▶ What the task asks: Using "sensor" as the search string, find the matching lines below and copy them.

Collected data
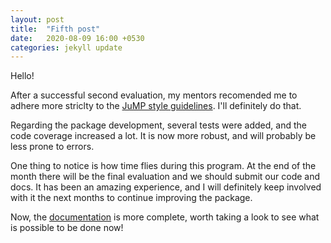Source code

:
 ```yaml
---
layout: post
title:  "Fifth post"
date:   2020-08-09 16:00 +0530
categories: jekyll update
---
```


Hello!

After a successful second evaluation, my mentors recomended me to adhere more striclty to the [JuMP style guidelines](https://jump.dev/JuMP.jl/stable/style/). I'll definitely do that.

Regarding the package development, several tests were added, and the code coverage increased a lot. It is now more robust, and will probably be less prone to errors.

One thing to notice is how time flies during this program. At the end of the month there will be the final evaluation and we should submit our code and docs. It has been an amazing experience, and I will definitely keep involved with it the next months to continue improving the package.

Now, the [documentation](http://jump.dev/ParametricOptInterface.jl/dev/) is more complete, worth taking a look to see what is possible to be done now!
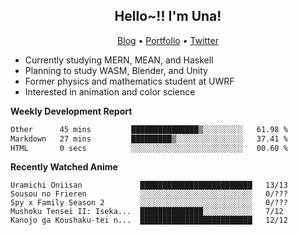 <h2 align="center">
  Hello~!! I'm Una!
</h2>

<p align="center">
  <a href="https://anarchy.website/">Blog</a> &bull;
  <a href="https://una-ada.github.io/">Portfolio</a> &bull;
  <a href="https://twitter.com/xn__z7x">Twitter</a>
</p>

- Currently studying MERN, MEAN, and Haskell
- Planning to study WASM, Blender, and Unity
- Former physics and mathematics student at UWRF
- Interested in animation and color science

**Weekly Development Report**

<!--START_SECTION:waka-->

```txt
Other      45 mins         ███████████████▒░░░░░░░░░   61.98 %
Markdown   27 mins         █████████▒░░░░░░░░░░░░░░░   37.41 %
HTML       0 secs          ░░░░░░░░░░░░░░░░░░░░░░░░░   00.60 %
```

<!--END_SECTION:waka-->

**Recently Watched Anime**

<!-- RECENT-ANIME:START -->

    Uramichi Oniisan             █████████████████████████   13/13
    Sousou no Frieren            ░░░░░░░░░░░░░░░░░░░░░░░░░   0/???
    Spy x Family Season 2        ░░░░░░░░░░░░░░░░░░░░░░░░░   0/???
    Mushoku Tensei II: Iseka...  ██████████████░░░░░░░░░░░   7/12
    Kanojo ga Koushaku-tei n...  █████████████████████████   12/12
<!-- RECENT-ANIME:END -->
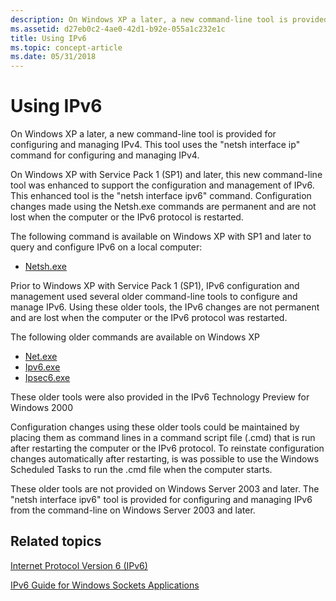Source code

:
 ```yaml
---
description: On Windows XP a later, a new command-line tool is provided for configuring and managing IPv4. This tool uses the &\#0034;netsh interface ip&\#0034; command for configuring and managing IPv4.
ms.assetid: d27eb0c2-4ae0-42d1-b92e-055a1c232e1c
title: Using IPv6
ms.topic: concept-article
ms.date: 05/31/2018
---
```


# Using IPv6

On Windows XP a later, a new command-line tool is provided for configuring and managing IPv4. This tool uses the "netsh interface ip" command for configuring and managing IPv4.

On Windows XP with Service Pack 1 (SP1) and later, this new command-line tool was enhanced to support the configuration and management of IPv6. This enhanced tool is the "netsh interface ipv6" command. Configuration changes made using the Netsh.exe commands are permanent and are not lost when the computer or the IPv6 protocol is restarted.

The following command is available on Windows XP with SP1 and later to query and configure IPv6 on a local computer:

-   [Netsh.exe](netsh-exe.md)

Prior to Windows XP with Service Pack 1 (SP1), IPv6 configuration and management used several older command-line tools to configure and manage IPv6. Using these older tools, the IPv6 changes are not permanent and are lost when the computer or the IPv6 protocol was restarted.

The following older commands are available on Windows XP

-   [Net.exe](net-exe-2.md)
-   [Ipv6.exe](ipv6-exe-2.md)
-   [Ipsec6.exe](ipsec6-exe-2.md)

These older tools were also provided in the IPv6 Technology Preview for Windows 2000

Configuration changes using these older tools could be maintained by placing them as command lines in a command script file (.cmd) that is run after restarting the computer or the IPv6 protocol. To reinstate configuration changes automatically after restarting, is was possible to use the Windows Scheduled Tasks to run the .cmd file when the computer starts.

These older tools are not provided on Windows Server 2003 and later. The "netsh interface ipv6" tool is provided for configuring and managing IPv6 from the command-line on Windows Server 2003 and later.

## Related topics

<dl> <dt>

[Internet Protocol Version 6 (IPv6)](internet-protocol-version-6-ipv6-2.md)
</dt> <dt>

[IPv6 Guide for Windows Sockets Applications](ipv6-guide-for-windows-sockets-applications-2.md)
</dt> <dt>

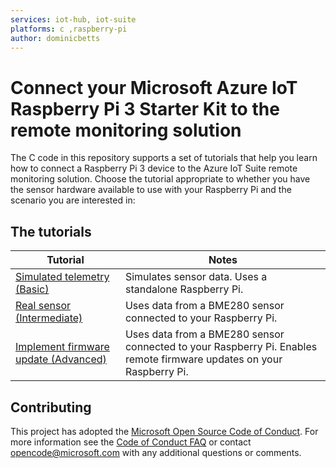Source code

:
 ```yaml
---
services: iot-hub, iot-suite
platforms: c ,raspberry-pi
author: dominicbetts
---
```


# Connect your Microsoft Azure IoT Raspberry Pi 3 Starter Kit to the remote monitoring solution

The C code in this repository supports a set of tutorials that help you learn how to connect a Raspberry Pi 3 device to the Azure IoT Suite remote monitoring solution. Choose the tutorial appropriate to whether you have the sensor hardware available to use with your Raspberry Pi and the scenario you are interested in:

## The tutorials

| Tutorial | Notes |
| -------- | ----- |
| [Simulated telemetry (Basic)](https://docs.microsoft.com/azure/iot-suite/iot-suite-raspberry-pi-kit-c-get-started-simulator) | Simulates sensor data. Uses a standalone Raspberry Pi. |
| [Real sensor (Intermediate)](https://docs.microsoft.com/azure/iot-suite/iot-suite-raspberry-pi-kit-c-get-started-basic) | Uses data from a BME280 sensor connected to your Raspberry Pi. |
| [Implement firmware update (Advanced)](https://docs.microsoft.com/azure/iot-suite/iot-suite-raspberry-pi-kit-c-get-started-advanced) | Uses data from a BME280 sensor connected to your Raspberry Pi. Enables remote firmware updates on your Raspberry Pi. |

## Contributing

This project has adopted the [Microsoft Open Source Code of Conduct](https://opensource.microsoft.com/codeofconduct/). For more information see the [Code of Conduct FAQ](https://opensource.microsoft.com/codeofconduct/faq/) or contact [opencode@microsoft.com](mailto:opencode@microsoft.com) with any additional questions or comments.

▶ Result of the task:
The C code in this repository supports a set of tutorials that help you learn how to connect a Raspberry Pi 3 device to the Azure IoT Suite remote monitoring solution. Choose the tutorial appropriate to whether you have the sensor hardware available to use with your Raspberry Pi and the scenario you are interested in:
| [Simulated telemetry (Basic)](https://docs.microsoft.com/azure/iot-suite/iot-suite-raspberry-pi-kit-c-get-started-simulator) | Simulates sensor data. Uses a standalone Raspberry Pi. |
| [Real sensor (Intermediate)](https://docs.microsoft.com/azure/iot-suite/iot-suite-raspberry-pi-kit-c-get-started-basic) | Uses data from a BME280 sensor connected to your Raspberry Pi. |
| [Implement firmware update (Advanced)](https://docs.microsoft.com/azure/iot-suite/iot-suite-raspberry-pi-kit-c-get-started-advanced) | Uses data from a BME280 sensor connected to your Raspberry Pi. Enables remote firmware updates on your Raspberry Pi. |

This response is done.